Aunque las reivindicaciones nacionalistas no cesaron (no solo los húngaros reivindicaban una mayor autonomía en un estado tan caracterizado por su enorme diversidad étnica y plurinacionalidad), el compromiso del 67 alivió temporalmente las tensiones internas del imperio y concedió a los Habsburgo un cierto respiro en lo referente a política interior. Ahora su atención se centraba en la zona de los Balcanes, donde complicadas tensiones los enfrentaban al mismísimo Imperio Ruso.



El Imperio Ruso

Otra casa de renombre era la dinastía Romanov, que había accedido al trono de Rusia en 1613 y se había mantenido desde entonces en el poder.

El Imperio ruso era, a finales del siglo XIX, un gigante territorial y demográfico muy atrasado desde el punto de vista social, político y económico. Para empezar, era la única gran potencia que no contaba con un régimen parlamentario. Además, la servidumbre de los campesinos no fue abolida hasta 1861. Estos son sólo algunos ejemplos.

A finales del siglo, Rusia emprendió una rápida industrialización que provocó graves tensiones sociales. El signo más visible de la modernización fue la construcción de ferrocarriles como el transiberiano, que unía Moscú con el Pacífico.

Las ambiciones del Imperio ruso se dirigían hacia Europa Oriental, Asia Central y Extremo Oriente.
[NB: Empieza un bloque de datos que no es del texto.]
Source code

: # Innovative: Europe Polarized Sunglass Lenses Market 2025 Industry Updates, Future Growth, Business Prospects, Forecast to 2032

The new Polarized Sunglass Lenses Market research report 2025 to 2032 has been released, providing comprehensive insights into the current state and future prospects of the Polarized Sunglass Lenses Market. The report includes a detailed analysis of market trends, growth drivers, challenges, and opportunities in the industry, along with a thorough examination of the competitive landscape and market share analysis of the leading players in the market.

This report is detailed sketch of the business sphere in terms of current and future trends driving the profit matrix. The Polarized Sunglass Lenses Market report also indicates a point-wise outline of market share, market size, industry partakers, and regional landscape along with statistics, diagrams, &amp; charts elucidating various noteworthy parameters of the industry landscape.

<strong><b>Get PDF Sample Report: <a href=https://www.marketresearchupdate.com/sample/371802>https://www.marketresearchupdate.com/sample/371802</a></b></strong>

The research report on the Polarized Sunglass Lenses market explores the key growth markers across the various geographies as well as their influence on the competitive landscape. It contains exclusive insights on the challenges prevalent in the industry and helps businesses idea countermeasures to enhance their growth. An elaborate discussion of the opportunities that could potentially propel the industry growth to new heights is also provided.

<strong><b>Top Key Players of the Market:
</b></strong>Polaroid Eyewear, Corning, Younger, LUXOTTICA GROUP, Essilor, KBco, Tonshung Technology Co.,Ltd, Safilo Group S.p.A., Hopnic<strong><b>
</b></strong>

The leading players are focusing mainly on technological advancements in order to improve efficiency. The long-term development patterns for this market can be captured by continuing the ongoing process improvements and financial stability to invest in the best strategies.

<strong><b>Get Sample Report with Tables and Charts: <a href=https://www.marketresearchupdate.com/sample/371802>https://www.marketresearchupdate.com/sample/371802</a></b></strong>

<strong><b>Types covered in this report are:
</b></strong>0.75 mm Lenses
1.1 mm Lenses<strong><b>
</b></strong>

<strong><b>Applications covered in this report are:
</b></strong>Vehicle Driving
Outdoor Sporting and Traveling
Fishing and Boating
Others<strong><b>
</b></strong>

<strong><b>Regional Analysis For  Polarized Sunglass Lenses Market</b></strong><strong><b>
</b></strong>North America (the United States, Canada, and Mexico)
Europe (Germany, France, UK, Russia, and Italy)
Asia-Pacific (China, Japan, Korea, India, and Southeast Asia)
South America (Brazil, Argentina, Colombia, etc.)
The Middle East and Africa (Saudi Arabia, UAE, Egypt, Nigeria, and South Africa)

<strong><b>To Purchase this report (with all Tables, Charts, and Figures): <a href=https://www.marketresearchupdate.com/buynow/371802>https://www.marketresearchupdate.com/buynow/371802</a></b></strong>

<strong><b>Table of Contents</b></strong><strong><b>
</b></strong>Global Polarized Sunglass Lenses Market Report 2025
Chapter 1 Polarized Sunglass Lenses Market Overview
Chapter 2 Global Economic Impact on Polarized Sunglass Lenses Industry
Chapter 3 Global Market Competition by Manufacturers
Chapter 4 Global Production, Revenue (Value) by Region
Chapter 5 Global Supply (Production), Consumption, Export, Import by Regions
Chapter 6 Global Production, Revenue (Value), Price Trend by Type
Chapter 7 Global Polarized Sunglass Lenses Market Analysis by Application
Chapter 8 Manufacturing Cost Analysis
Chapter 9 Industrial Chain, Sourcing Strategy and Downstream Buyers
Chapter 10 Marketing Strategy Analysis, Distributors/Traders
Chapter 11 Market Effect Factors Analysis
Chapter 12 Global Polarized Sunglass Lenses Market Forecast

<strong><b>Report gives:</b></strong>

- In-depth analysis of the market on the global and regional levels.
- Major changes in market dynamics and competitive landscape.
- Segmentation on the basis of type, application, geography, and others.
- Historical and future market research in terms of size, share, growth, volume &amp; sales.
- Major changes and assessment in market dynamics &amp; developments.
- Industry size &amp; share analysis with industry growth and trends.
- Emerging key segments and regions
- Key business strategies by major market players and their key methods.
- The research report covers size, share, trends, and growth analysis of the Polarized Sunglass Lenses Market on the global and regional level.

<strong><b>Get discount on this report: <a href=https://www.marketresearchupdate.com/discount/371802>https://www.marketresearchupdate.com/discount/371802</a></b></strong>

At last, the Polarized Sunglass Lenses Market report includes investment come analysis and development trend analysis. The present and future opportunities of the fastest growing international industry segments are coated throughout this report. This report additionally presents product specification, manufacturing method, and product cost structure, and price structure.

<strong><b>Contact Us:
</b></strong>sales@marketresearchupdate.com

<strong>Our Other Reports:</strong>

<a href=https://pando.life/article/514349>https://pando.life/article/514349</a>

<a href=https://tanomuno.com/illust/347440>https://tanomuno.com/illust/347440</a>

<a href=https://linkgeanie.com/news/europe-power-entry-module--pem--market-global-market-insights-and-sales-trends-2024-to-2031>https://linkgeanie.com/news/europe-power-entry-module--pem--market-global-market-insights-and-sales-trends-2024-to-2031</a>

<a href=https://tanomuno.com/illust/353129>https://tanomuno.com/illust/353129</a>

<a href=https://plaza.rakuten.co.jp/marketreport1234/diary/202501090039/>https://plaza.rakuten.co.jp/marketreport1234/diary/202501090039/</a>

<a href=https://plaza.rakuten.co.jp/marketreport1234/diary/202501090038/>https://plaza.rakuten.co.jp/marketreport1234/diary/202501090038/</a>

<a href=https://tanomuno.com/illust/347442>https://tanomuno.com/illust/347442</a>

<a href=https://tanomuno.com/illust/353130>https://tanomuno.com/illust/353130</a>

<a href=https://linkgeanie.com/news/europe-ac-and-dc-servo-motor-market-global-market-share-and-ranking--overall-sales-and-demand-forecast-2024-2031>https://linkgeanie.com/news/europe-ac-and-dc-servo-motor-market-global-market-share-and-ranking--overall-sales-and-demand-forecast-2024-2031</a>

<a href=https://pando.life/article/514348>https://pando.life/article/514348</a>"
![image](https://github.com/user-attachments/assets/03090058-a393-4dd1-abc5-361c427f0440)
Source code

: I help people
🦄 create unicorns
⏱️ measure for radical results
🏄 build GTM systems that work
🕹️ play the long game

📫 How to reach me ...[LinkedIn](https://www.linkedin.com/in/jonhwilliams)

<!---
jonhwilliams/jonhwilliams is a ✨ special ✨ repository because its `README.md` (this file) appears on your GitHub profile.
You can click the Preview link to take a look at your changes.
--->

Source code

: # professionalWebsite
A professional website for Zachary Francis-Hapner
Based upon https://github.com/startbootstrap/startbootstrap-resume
En la primera de estas zonas su expansión chocaba con la de austriacos y turcos, mientras que en las otras dos suscitaba el recelo de británicos y japoneses.

El Imperio turco-otomano 
De gran extensión, se trataba de un régimen teocrático encabezado por el sultán, la máxima autoridad política y religiosa: todo un anacronismo a finales del siglo XIX. Con graves problemas de nacionalismo (árabes, bálticos...), el despotismo del sultanato resultó en episodios tales como el genocidio armenio.